The title of this post may be a bit misleading. This article is not about how people find open source software (OSS) to use, it’s about how people go about finding OSS used in the applications they develop.
You are probably asking, “Why is that important?”
Today, many organizations have realized that not only do they use a lot of OSS in their development, but they have been using it for years. As they begin to build the list of packages and licenses in use, they soon find out that it’s not simply a matter of asking their developers for a list.
Developers don’t always remember everything they downloaded and used in their development. Some examples of “forgettable” software include: code snippets from books, blogs, tip sites, and small utilities (usually no more than a few lines of code each). And not all developers that downloaded code and placed it into a production source code repository are still with your organization.
This all makes for a complex issue, especially when compounded with requests from customers or partners for information on your use of OSS and your proof of OSS license compliance.
So, how do you find OSS in your code? Here are some useful tips you can employ to find most of the third-party code, OSS and other, used in your product.
Ask your developers
I already gave examples of why asking your developers is not a good way to get a comprehensive list of OSS, but I didn’t mean to insinuate it is a bad way either. Asking your developers to give you a list of the packages they know about is a great place to start and can be used to cross-check with the other techniques listed below.
If your developers aren’t sure how to get this information they can begin by looking at readme documents and websites where they originally obtained the OSS they use. These are good sources for package names, urls, and copyright and license information.
Get an OSS code scanner
This is probably the best way to do a comprehensive sweep of your code to find OSS, down to the snippet level, that wasn’t originally developed by your team. If you are resource-constrained and don’t have time to run a scan and do the analysis yourself, consider contracting with a firm who will scan your code for you. This is a great option because these firms have people who review scans daily and have developed excellent skills for finding and reporting OSS.
Get a license and copyright scanner
There are different types of scanners. A number of companies, including OpenLogic, have built a good business with code scanners, but other organizations have created excellent products designed to find license text, author, and copyright information. These products may do some code matching, but it is not their main strength. This is important because even with the best OSS scanner there is no guarantee they will match with every known OSS ever written. Using a secondary tool is another great way to crosscheck your results. One example of a license scanner is Fossology (which, by the way, is OSS).
Put it all together
Once you have a good list from your developers, a list from code matches, and a good list of other licenses and copyrights found from the license scanners, you will need to mash up the results. Your goal is to identify, as much as possible, the origin of the code you found and – more importantly – its license.

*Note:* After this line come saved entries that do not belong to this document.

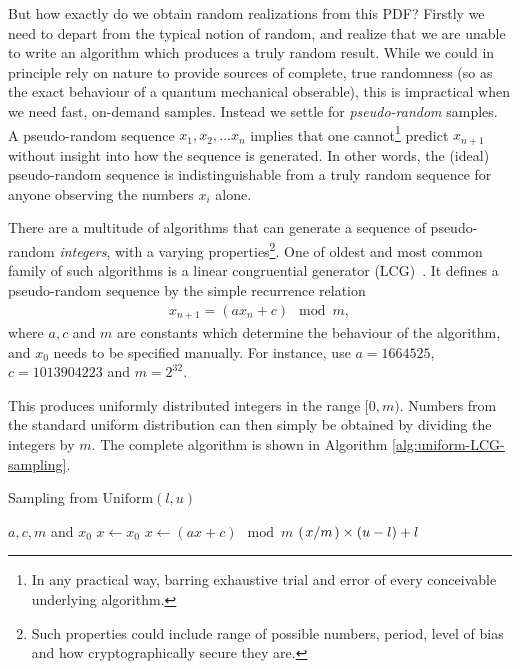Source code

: \documentclass[Thesis.tex]{subfiles}
\begin{document}
But how exactly do we obtain random realizations from this PDF? Firstly we need
to depart from the typical notion of random, and realize that we are unable to
write an algorithm which produces a truly random result. While we could in
principle rely on nature to provide sources of complete, true randomness (so as
the exact behaviour of a quantum mechanical obserable), this is impractical
when we need fast, on-demand samples. Instead we settle for
\emph{pseudo-random} samples. A pseudo-random sequence $x_1, x_2,\dots x_n$
implies that one cannot\footnote{In any practical way, barring exhaustive trial
and error of every conceivable underlying algorithm.} predict $x_{n+1}$ without
insight into how the sequence is generated. In other words, the (ideal)
pseudo-random sequence is indistinguishable from a truly random sequence for
anyone observing the numbers $x_i$ alone.

There are a multitude of algorithms that can generate a sequence of
pseudo-random \emph{integers}, with a varying properties\footnote{Such properties
could include range of possible numbers, period, level of bias and how
cryptographically secure they are.}. One of oldest and most common family of
such algorithms is a linear congruential generator (LCG)~\cite{Knuth-1997-ACP-270146}. It defines a pseudo-random sequence by the simple recurrence relation
\begin{align}
    \label{eq:linear-congruential-generator-relation}
    x_{n+1} = (ax_n + c)\mod m,
\end{align}
where $a, c$ and $m$ are constants which determine the behaviour of the
algorithm, and $x_0$ needs to be specified manually. For instance,
\textcite{Numerical-Recipes-Press-et-al} use $a = 1664525$, $c=1013904223$ and
$m=2^{32}$.

This produces uniformly distributed integers in the range $[0, m)$. Numbers
from the standard uniform distribution can then simply be obtained by dividing
the integers by $m$. The complete algorithm is shown in Algorithm \autoref{alg:uniform-LCG-sampling}.

\begin{algorithm}[h]
    \caption{Sampling from $\text{Uniform}(l, u)$}
    \label{alg:uniform-LCG-sampling}
    \begin{algorithmic}[1]
        \Require $a, c, m$ and $x_0$
            \State $x\gets x_0$
            \Repeat
                \State $x\gets (ax + c)\mod m$
                \State \Yield $(\flatfrac{x}{m}) \times (u - l) + l$
        \EndFunction
    \end{algorithmic}
\end{algorithm}
\end{document}

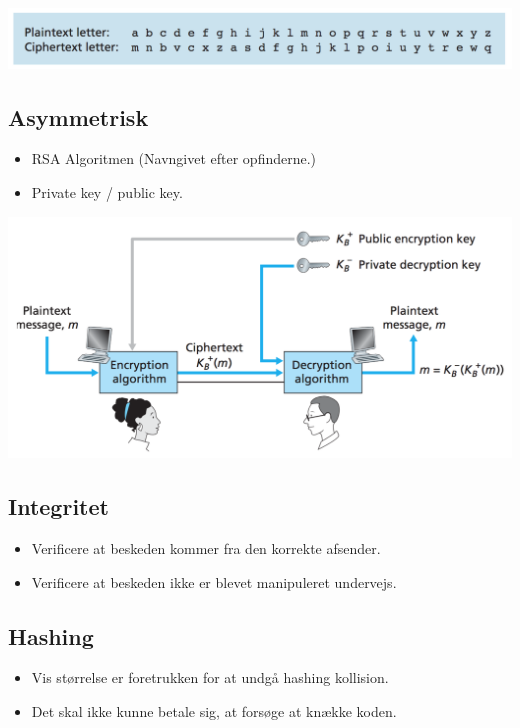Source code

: {\includegraphics[scale=0.7]{8-security-overview/monoalphabetic.png}

\subsection{Asymmetrisk}
\begin{itemize}
	\item RSA Algoritmen (Navngivet efter opfinderne.)
	\item Private key / public key.
\end{itemize}

{\includegraphics[scale=0.7]{8-security-overview/public-key-cryptography.png}


\subsection{Integritet}
\begin{itemize}
	\item Verificere at beskeden kommer fra den korrekte afsender.
	\item Verificere at beskeden ikke er blevet manipuleret undervejs.
\end{itemize}

\subsection{Hashing}
\begin{itemize}
	\item Vis størrelse er foretrukken for at undgå hashing kollision.
	\item Det skal ikke kunne betale sig, at forsøge at knække koden.
\end{itemize}

}}
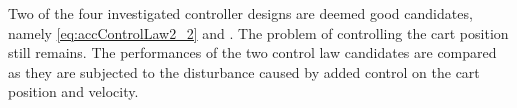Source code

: %
Two of the four investigated controller designs are deemed good candidates, namely \autoref{eq:accControlLaw2_2} and . The problem of controlling the cart position still remains. The performances of the two control law candidates are compared as they are subjected to the disturbance caused by added control on the cart position and velocity.
%
%

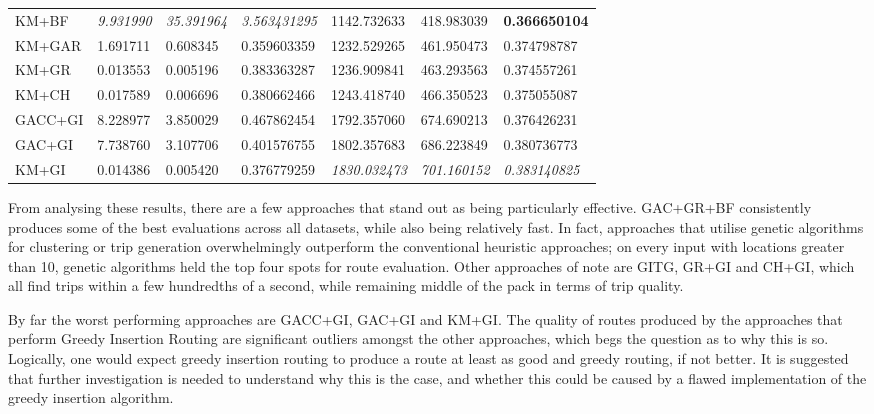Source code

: \begin{table}[H]
\begin{tabular}{lllllll}
        KM+BF      & \textit{9.931990}        & \textit{35.391964}          & \textit{3.563431295}                    & 1142.732633        & 418.983039            & \textbf{0.366650104}              \\
        KM+GAR     & 1.691711                 & 0.608345                    & 0.359603359                             & 1232.529265        & 461.950473            & 0.374798787                       \\
        KM+GR      & 0.013553                 & 0.005196                    & 0.383363287                             & 1236.909841        & 463.293563            & 0.374557261                       \\
        KM+CH      & 0.017589                 & 0.006696                    & 0.380662466                             & 1243.418740        & 466.350523            & 0.375055087                       \\
        GACC+GI    & 8.228977                 & 3.850029                    & 0.467862454                             & 1792.357060        & 674.690213            & 0.376426231                       \\
        GAC+GI     & 7.738760                 & 3.107706                    & 0.401576755                             & 1802.357683        & 686.223849            & 0.380736773                       \\
        KM+GI      & 0.014386                 & 0.005420                    & 0.376779259                             & \textit{1830.032473} & \textit{701.160152} & \textit{0.383140825}
    \end{tabular}
\end{table}
From analysing these results, there are a few approaches that stand out as being particularly effective.
GAC+GR+BF consistently produces some of the best evaluations across all datasets, while also being relatively fast.
In fact, approaches that utilise genetic algorithms for clustering or trip generation overwhelmingly outperform the
conventional heuristic approaches; on every input with locations greater than 10, genetic algorithms held the top
four spots for route evaluation.
Other approaches of note are GITG, GR+GI and CH+GI, which all find trips within a few hundredths of a second, while
remaining middle of the pack in terms of trip quality.

By far the worst performing approaches are GACC+GI, GAC+GI and KM+GI\@.
The quality of routes produced by the approaches that perform Greedy Insertion Routing are significant outliers amongst
the other approaches, which begs the question as to why this is so.
Logically, one would expect greedy insertion routing to produce a route at least as good and greedy routing, if not better.
It is suggested that further investigation is needed to understand why this is the case, and whether this could be
caused by a
flawed implementation of the greedy insertion algorithm.

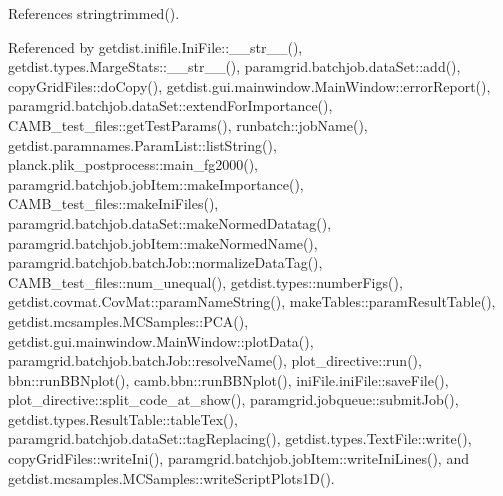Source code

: References stringtrimmed().



Referenced by getdist.\+inifile.\+Ini\+File\+::\+\_\+\+\_\+str\+\_\+\+\_\+(), getdist.\+types.\+Marge\+Stats\+::\+\_\+\+\_\+str\+\_\+\+\_\+(), paramgrid.\+batchjob.\+data\+Set\+::add(), copy\+Grid\+Files\+::do\+Copy(), getdist.\+gui.\+mainwindow.\+Main\+Window\+::error\+Report(), paramgrid.\+batchjob.\+data\+Set\+::extend\+For\+Importance(), C\+A\+M\+B\+\_\+test\+\_\+files\+::get\+Test\+Params(), runbatch\+::job\+Name(), getdist.\+paramnames.\+Param\+List\+::list\+String(), planck.\+plik\+\_\+postprocess\+::main\+\_\+fg2000(), paramgrid.\+batchjob.\+job\+Item\+::make\+Importance(), C\+A\+M\+B\+\_\+test\+\_\+files\+::make\+Ini\+Files(), paramgrid.\+batchjob.\+data\+Set\+::make\+Normed\+Datatag(), paramgrid.\+batchjob.\+job\+Item\+::make\+Normed\+Name(), paramgrid.\+batchjob.\+batch\+Job\+::normalize\+Data\+Tag(), C\+A\+M\+B\+\_\+test\+\_\+files\+::num\+\_\+unequal(), getdist.\+types\+::number\+Figs(), getdist.\+covmat.\+Cov\+Mat\+::param\+Name\+String(), make\+Tables\+::param\+Result\+Table(), getdist.\+mcsamples.\+M\+C\+Samples\+::\+P\+C\+A(), getdist.\+gui.\+mainwindow.\+Main\+Window\+::plot\+Data(), paramgrid.\+batchjob.\+batch\+Job\+::resolve\+Name(), plot\+\_\+directive\+::run(), bbn\+::run\+B\+B\+Nplot(), camb.\+bbn\+::run\+B\+B\+Nplot(), ini\+File.\+ini\+File\+::save\+File(), plot\+\_\+directive\+::split\+\_\+code\+\_\+at\+\_\+show(), paramgrid.\+jobqueue\+::submit\+Job(), getdist.\+types.\+Result\+Table\+::table\+Tex(), paramgrid.\+batchjob.\+data\+Set\+::tag\+Replacing(), getdist.\+types.\+Text\+File\+::write(), copy\+Grid\+Files\+::write\+Ini(), paramgrid.\+batchjob.\+job\+Item\+::write\+Ini\+Lines(), and getdist.\+mcsamples.\+M\+C\+Samples\+::write\+Script\+Plots1\+D().

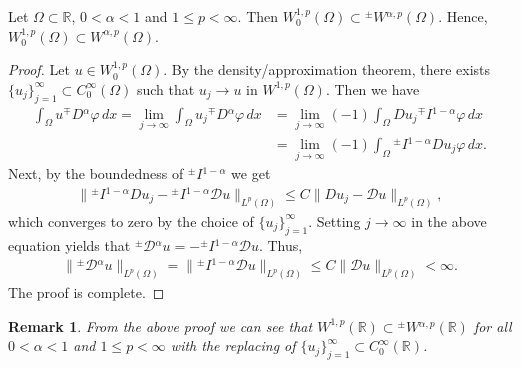 \documentclass[leqno,final]{siamltex}
\numberwithin{equation}{section}
\newtheorem{remark}{Remark}[section]
\renewcommand{\(}{\bigl(}
\renewcommand{\)}{\bigr)}
\newcommand{\R}{\mathbb{R}}
\begin{document}
        \begin{theorem}\label{TraceZeroConsistency}
             Let $\Omega \subset \R$, $0 <\alpha<1$ and $1 \leq p < \infty$. Then $W^{1,p}_{0}(\Omega) \subset {^{\pm}}{W}{^{\alpha,p}}(\Omega)$. Hence, $W^{1,p}_0(\Omega) \subset   {W}^{\alpha,p}(\Omega)$.
        \end{theorem}
    
        \begin{proof}
            Let $u \in W^{1,p}_{0}(\Omega)$. By the density/approximation theorem, there exists $\{u_j\}_{j=1}^{\infty} \subset C^{\infty}_{0}(\Omega)$ such that $u_j \rightarrow u$ in $W^{1,p}(\Omega)$. Then we have 
            \begin{align*}
                \int_{\Omega} u {^{\mp}}{D}{^{\alpha}}\varphi\, dx = \lim_{j \rightarrow \infty} \int_{\Omega} u_j {^{\mp}}{D}{^{\alpha}}\varphi \, dx
                &= \lim_{j\rightarrow \infty} (-1)\int_{\Omega}  Du_j {^{\mp}}{I}{^{1-\alpha}}\varphi \, dx \\
                &= \lim_{j \rightarrow \infty} (-1) \int_{\Omega}  {^{\pm}}{I}{^{1-\alpha}} Du_j \varphi \,dx .
            \end{align*}
            Next, by the boundedness of ${^{\pm}}{I}{^{1-\alpha}}$ we get 
            \begin{align*}
                \|{^{\pm}}{I}{^{1-\alpha}} Du_j - {^{\pm}}{I}{^{1-\alpha}} \mathcal{D}u\|_{L^{p}(\Omega)} \leq C \|Du_j - \mathcal{D}u \|_{L^{p}(\Omega)}, 
            \end{align*}
            which converges to zero by the choice of $\{u_j\}_{j=1}^{\infty}$. Setting $j\to \infty$ in the above 
            equation yields that ${^{\pm}}{\mathcal{D}}{^{\alpha}} u= - {^{\pm}}{I}{^{1-\alpha}} \mathcal{D}u$. 
            Thus, 
            \begin{align*}
                \|{^{\pm}}{\mathcal{D}}{^{\alpha}} u\|_{L^p(\Omega)} = \| {^{\pm}}{I}{^{1-\alpha}} \mathcal{D}u \|_{L^{p}(\Omega)} \leq C \|\mathcal{D}u\|_{L^p(\Omega)}<\infty.
            \end{align*}
            The proof is complete. 
        \end{proof}
        
        \begin{remark}
        	From the above proof we can see that $W^{1,p}(\R) \subset {^{\pm}}{W}{^{\alpha,p}}(\R)$
        	for all $0 <\alpha<1$ and $1 \leq p < \infty$ with the replacing of $\{u_j\}_{j=1}^{\infty} \subset C^{\infty}_{0}(\R)$.
        \end{remark}
        
\end{document}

During your analysis of the results you will begin to gain some insight into the twisted world of OSS. Google, Wikipedia, Ohloh, Sourceforge.net, et al. will become your new best friends. You will find developers who say they use a BSD license, but put a copy of the MIT license on their website because they probably thought the MIT license was actually the BSD license. You will see code that has been used (and released under various licenses) in several different OSS packages. So which license do you choose?
Regardless of your reason for going through this exercise, whether it’s a customer asking for an OSS bill of materials, your requirement to comply with in internal policy, or a need to better understand and track the third-party components in your product, you will discover that it will help you develop a better understanding of your code and will provide a great return on investment.